With the images excluded, set down every line of the listing below exactly.

### [RECORDED DATA]
^^^^
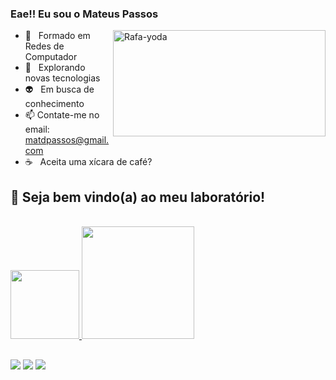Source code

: ### Eae!! Eu sou o Mateus Passos

<img align="right" alt="Rafa-yoda" height="170" width="340" src="https://c.tenor.com/Dj6o3MqGOt0AAAAC/working-hard-computer.gif">


<div align="left"> 

- 🌱 &nbsp; Formado em Redes de Computador
- 🔎 &nbsp; Explorando novas tecnologias
- 👽 &nbsp; Em busca de conhecimento
- 📫 Contate-me no email: matdpassos@gmail.com
- ☕️ &nbsp; Aceita uma xícara de café?

## 🔬 Seja bem vindo(a) ao meu laboratório!

<br/>

<a href="https://github.com/DiasTardesNoites">
<img height="110em" src="https://github-readme-stats.vercel.app/api/top-langs/?username=DiasTardesNoites&layout=compact&langs_count=7&theme=radical"/>
<img height="180em" src="https://github-readme-stats.vercel.app/api?username=DiasTardesNoites&show_icons=true&theme=radical&include_all_commits=true&count_private=true"/>

<br/>
  
  ##
  
  <div>
  <a href="https://www.instagram.com/thedays175" target="_blank"><img src="https://img.shields.io/badge/-Instagram-%23E4405F?style=for-the-badge&logo=instagram&logoColor=white" target="_blank"></a>
  <a href = "mailto:matdpassos@gmail.com"><img src="https://img.shields.io/badge/-Gmail-%23333?style=for-the-badge&logo=gmail&logoColor=white" target="_blank"></a>
  <a href="https://www.linkedin.com/in/mateus-passos-226b95209/" target="_blank"><img src="https://img.shields.io/badge/-LinkedIn-%230077B5?style=for-the-badge&logo=linkedin&logoColor=white" target="_blank"></a> 
    
    
  </div>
^^^^
### [WRITTEN REPLY]
Source code

: ### Eae!! Eu sou o Mateus Passos

<img align="right" alt="Rafa-yoda" height="170" width="340" src="https://c.tenor.com/Dj6o3MqGOt0AAAAC/working-hard-computer.gif">


<div align="left"> 

- 🌱 &nbsp; Formado em Redes de Computador
- 🔎 &nbsp; Explorando novas tecnologias
- 👽 &nbsp; Em busca de conhecimento
- 📫 Contate-me no email: matdpassos@gmail.com
- ☕️ &nbsp; Aceita uma xícara de café?

## 🔬 Seja bem vindo(a) ao meu laboratório!

<br/>

<a href="https://github.com/DiasTardesNoites">
<img height="110em" src="https://github-readme-stats.vercel.app/api/top-langs/?username=DiasTardesNoites&layout=compact&langs_count=7&theme=radical"/>
<img height="180em" src="https://github-readme-stats.vercel.app/api?username=DiasTardesNoites&show_icons=true&theme=radical&include_all_commits=true&count_private=true"/>

<br/>
  
  ##
  
  <div>
  <a href="https://www.instagram.com/thedays175" target="_blank"><img src="https://img.shields.io/badge/-Instagram-%23E4405F?style=for-the-badge&logo=instagram&logoColor=white" target="_blank"></a>
  <a href = "mailto:matdpassos@gmail.com"><img src="https://img.shields.io/badge/-Gmail-%23333?style=for-the-badge&logo=gmail&logoColor=white" target="_blank"></a>
  <a href="https://www.linkedin.com/in/mateus-passos-226b95209/" target="_blank"><img src="https://img.shields.io/badge/-LinkedIn-%230077B5?style=for-the-badge&logo=linkedin&logoColor=white" target="_blank"></a> 
    
    
  </div>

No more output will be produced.